Cuando Nueva York dejó de ser el de Sinatra
Después del derrumbe de las Torres Gemelas, la historia ya no tenía la obligación de pasar por esa ciudad antaño orgullosa e inviolable
Cuando llegabas a Nueva York por primera vez, antes que nada, había que llamar a algún amigo español que vivía allí, quien te citaba esa misma tarde, según una costumbre muy arraigada, junto al arco de Washington Square. Un par de años antes lo habías despedido vestido de pana marrón ante unas patatas bravas en cualquier ...
Cuando llegabas a Nueva York por primera vez, antes que nada, había que llamar a algún amigo español que vivía allí, quien te citaba esa misma tarde, según una costumbre muy arraigada, junto al arco de Washington Square. Un par de años antes lo habías despedido vestido de pana marrón ante unas patatas bravas en cualquier taberna castiza de Madrid y era de los que también tiraban cáscaras de gambas y de mejillones al suelo con toda la naturalidad. Al verlo aparecer ahora con un trote de footing por una esquina de la Quinta Avenida apenas lo reconocías bajo aquella camiseta de Mickey Mouse, las zapatillas de deporte, la sudadera y la gorra blanca de visera. Lo habías dejado marxista leninista en España y lo habías reencontrado macrobiótico en Nueva York y esa misma noche, con la insistencia de un converso, te arrastraba a un restaurante del Soho en el que servían una ensalada inmensa con pasas y piñones y mientras te abrías paso en aquel bosque de espinacas, tu amigo te iba contando historias alucinantes que sucedían en las calles de la ciudad.

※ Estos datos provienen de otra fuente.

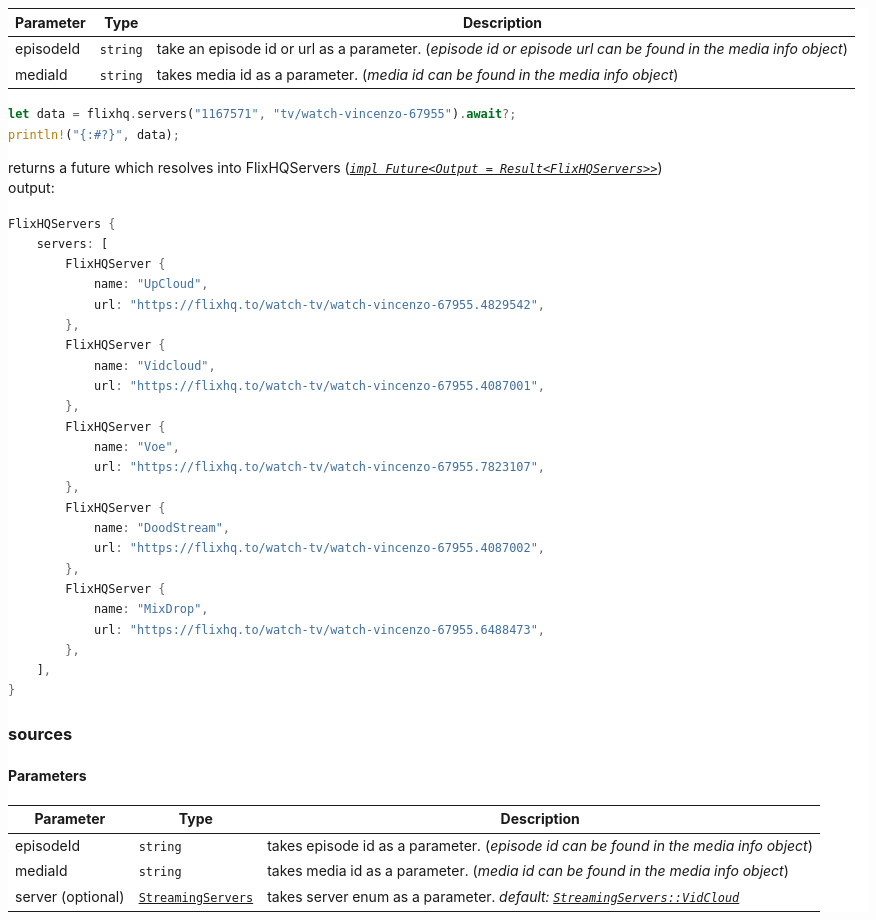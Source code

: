 | Parameter | Type     | Description                                                                                                   |
| --------- | -------- | ------------------------------------------------------------------------------------------------------------- |
| episodeId | `string` | take an episode id or url as a parameter. (*episode id or episode url can be found in the media info object*) |
| mediaId   | `string` | takes media id as a parameter. (*media id can be found in the media info object*)                             |

```rust
let data = flixhq.servers("1167571", "tv/watch-vincenzo-67955").await?;
println!("{:#?}", data);
```
returns a future which resolves into FlixHQServers (*[`impl Future<Output = Result<FlixHQServers>>`](https://github.com/carrotshniper21/consumet.rs/blob/master/src/providers/movies/flixhq.rs#L36-L39)*)\
output:
```rust
FlixHQServers {
    servers: [
        FlixHQServer {
            name: "UpCloud",
            url: "https://flixhq.to/watch-tv/watch-vincenzo-67955.4829542",
        },
        FlixHQServer {
            name: "Vidcloud",
            url: "https://flixhq.to/watch-tv/watch-vincenzo-67955.4087001",
        },
        FlixHQServer {
            name: "Voe",
            url: "https://flixhq.to/watch-tv/watch-vincenzo-67955.7823107",
        },
        FlixHQServer {
            name: "DoodStream",
            url: "https://flixhq.to/watch-tv/watch-vincenzo-67955.4087002",
        },
        FlixHQServer {
            name: "MixDrop",
            url: "https://flixhq.to/watch-tv/watch-vincenzo-67955.6488473",
        },
    ],
}
```

### sources

<h4>Parameters</h4>

| Parameter         | Type                                                                                                               | Description                                                                                                                                                          |
| ----------------- | ------------------------------------------------------------------------------------------------------------------ | -------------------------------------------------------------------------------------------------------------------------------------------------------------------- |
| episodeId         | `string`                                                                                                           | takes episode id as a parameter. (*episode id can be found in the media info object*)                                                                                |
| mediaId           | `string`                                                                                                           | takes media id as a parameter. (*media id can be found in the media info object*)                                                                                    |
| server (optional) | [`StreamingServers`](https://github.com/carrotshniper21/consumet.rs/blob/master/src/models/types.rs#L185-L198) | takes server enum as a parameter. *default: [`StreamingServers::VidCloud`](https://github.com/consumet-rs/consumet.rs/blob/master/src/models/types.rs#L177)* |
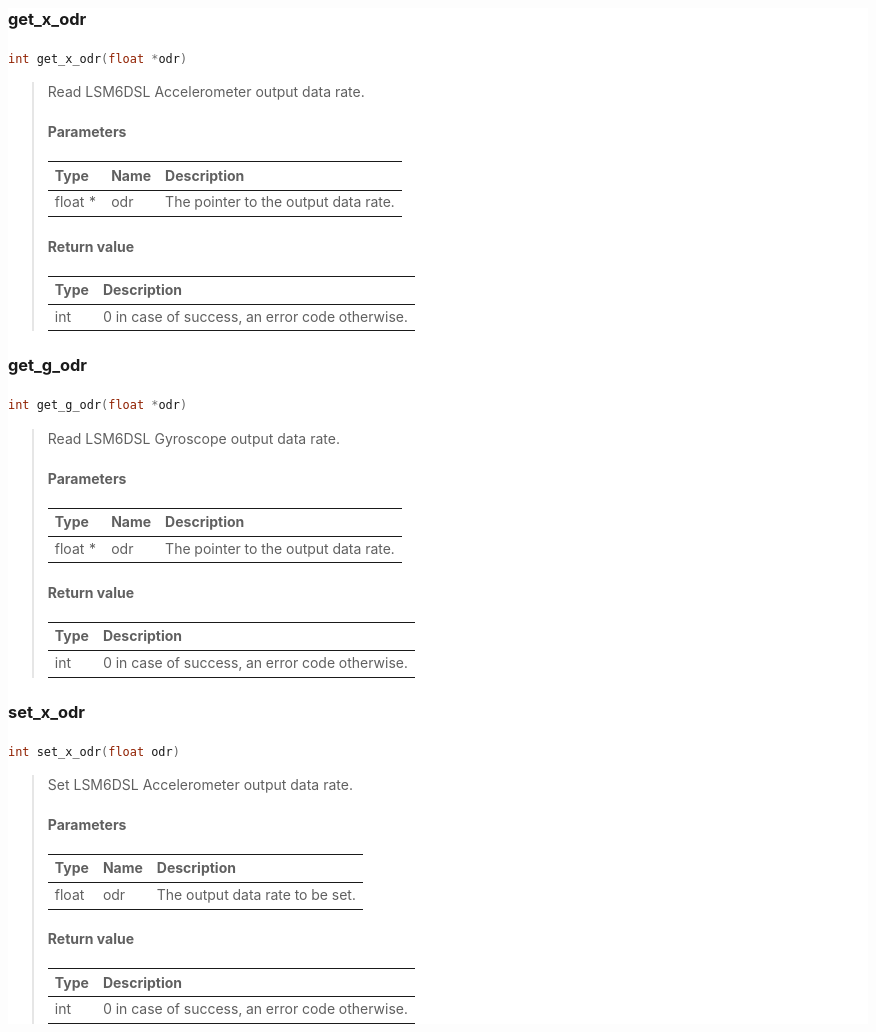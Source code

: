 ### get_x_odr

```cpp
int get_x_odr(float *odr)
```

> Read LSM6DSL Accelerometer output data rate.
> 
> #### Parameters
> 
> | Type | Name | Description |
> | :--- | :--- | :---------- |
> | float * | odr | The pointer to the output data rate. |
> 
> #### Return value
> 
> | Type | Description |
> | :--- | :---------- |
> | int | 0 in case of success, an error code otherwise. |

### get_g_odr

```cpp
int get_g_odr(float *odr)
```

> Read LSM6DSL Gyroscope output data rate.
> 
> #### Parameters
> 
> | Type | Name | Description |
> | :--- | :--- | :---------- |
> | float * | odr | The pointer to the output data rate. |
> 
> #### Return value
> 
> | Type | Description |
> | :--- | :---------- |
> | int | 0 in case of success, an error code otherwise. |

### set_x_odr

```cpp
int set_x_odr(float odr)
```

> Set LSM6DSL Accelerometer output data rate.
> 
> #### Parameters
> 
> | Type | Name | Description |
> | :--- | :--- | :---------- |
> | float | odr | The output data rate to be set. |
> 
> #### Return value
> 
> | Type | Description |
> | :--- | :---------- |
> | int | 0 in case of success, an error code otherwise. |
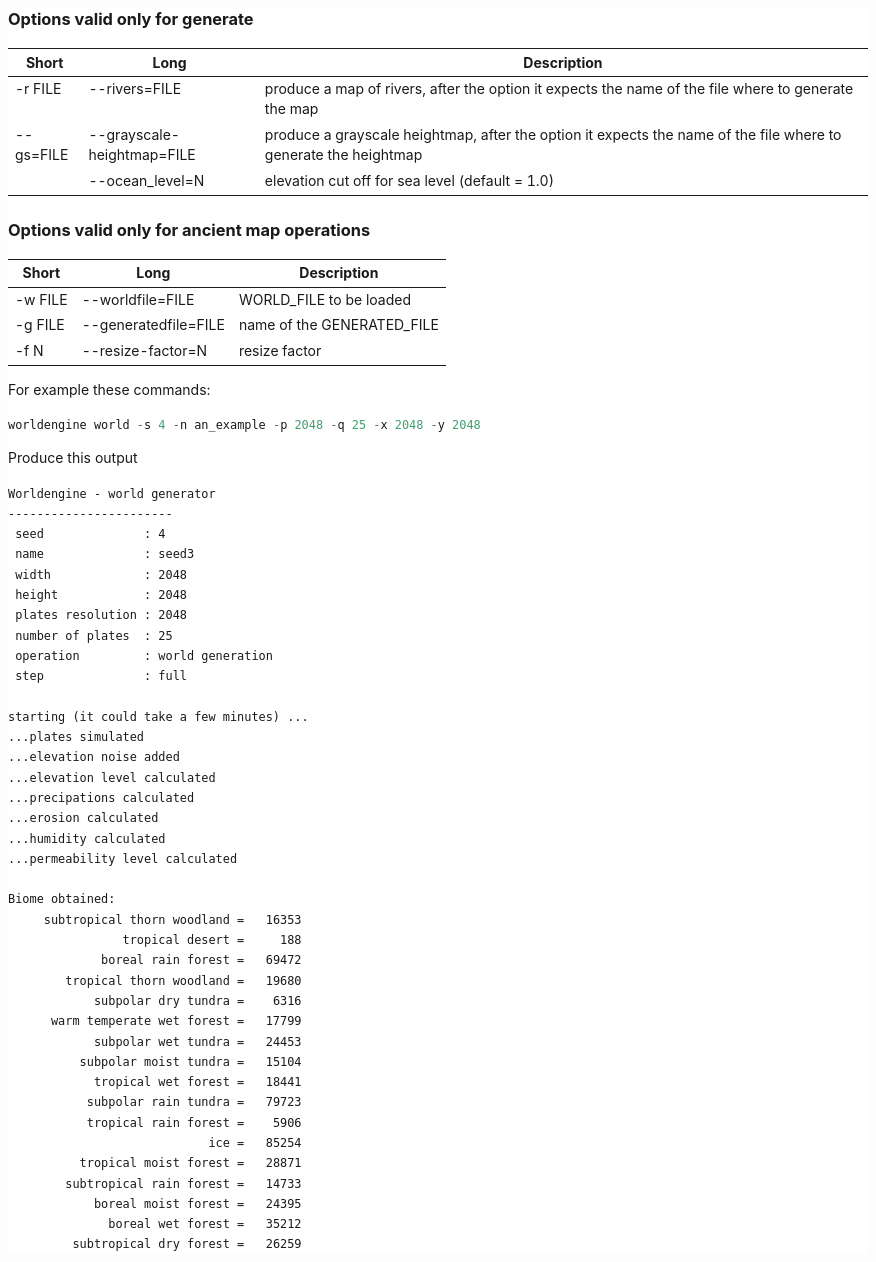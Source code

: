 ### Options valid only for generate

| Short     | Long | Description |
|-----------|------|-------------|
| -r FILE   | --rivers=FILE | produce a map of rivers, after the option it expects the name of the file where to generate the map  |
| --gs=FILE  | --grayscale-heightmap=FILE | produce a grayscale heightmap, after the option it expects the name of the file where to generate the heightmap |
|   | --ocean_level=N   |  elevation cut off for sea level (default = 1.0) |

### Options valid only for ancient map operations

| Short     | Long | Description |
|-----------|------|-------------|
| -w FILE   | --worldfile=FILE | WORLD_FILE to be loaded |
| -g FILE   | --generatedfile=FILE | name of the GENERATED_FILE |
| -f N   | --resize-factor=N | resize factor |

For example these commands:

```python
worldengine world -s 4 -n an_example -p 2048 -q 25 -x 2048 -y 2048
```

Produce this output

```
Worldengine - world generator
-----------------------
 seed              : 4
 name              : seed3
 width             : 2048
 height            : 2048
 plates resolution : 2048
 number of plates  : 25
 operation         : world generation
 step              : full

starting (it could take a few minutes) ...
...plates simulated
...elevation noise added
...elevation level calculated
...precipations calculated
...erosion calculated
...humidity calculated
...permeability level calculated

Biome obtained:
     subtropical thorn woodland =   16353
                tropical desert =     188
             boreal rain forest =   69472
        tropical thorn woodland =   19680
            subpolar dry tundra =    6316
      warm temperate wet forest =   17799
            subpolar wet tundra =   24453
          subpolar moist tundra =   15104
            tropical wet forest =   18441
           subpolar rain tundra =   79723
           tropical rain forest =    5906
                            ice =   85254
          tropical moist forest =   28871
        subtropical rain forest =   14733
            boreal moist forest =   24395
              boreal wet forest =   35212
         subtropical dry forest =   26259
```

Hubo un tiempo ya lejano en que el primer viaje a Nueva York imprimía carácter si cumplías ciertos ritos. Era obligado ver el Guernica de Picasso en el MoMA, cruzar a pie el puente de Brooklyn, tomarse un Martini en el River Café, tratar de descubrir a Woody Allen tocando el clarinete, siempre inútilmente, en el café del hotel Carlyle, comerse medio pollo en el Sylvia’s de Harlem después de asistir a los oficios del domingo en cualquier capilla del Séptimo Día para contemplar cómo las devotas afroamericanas entraban en trance mientras oían el sermón del reverendo con ritmo de blues, imaginar que en Tiffany´s podías comprar un puñado de diamantes para añadirlo a la avena del desayuno con Audrey Hepburn y sentarte en la mesa redonda del hotel Algonquin donde Dorothy Parker hizo famosa su lengua de víbora.
Ese rito lo cumplió Miguel a rajatabla cuando llegó por primera vez a Nueva York. Esa ciudad era entonces un estado mental o un género literario en sí misma con la que debía medirse un escritor, puesto que cada cuatro años cambiaba de naturaleza. A finales de los años sesenta del siglo pasado, Nueva York era violenta y sucia, excitante y creativa, hasta el punto de que te llevabas una decepción si en la primera noche no te habían acuchillado en la llamada Cocina del Infierno, entre la calle 42 y la Octava, o si no veías a un profeta demente disparar su rifle a mansalva desde un alero.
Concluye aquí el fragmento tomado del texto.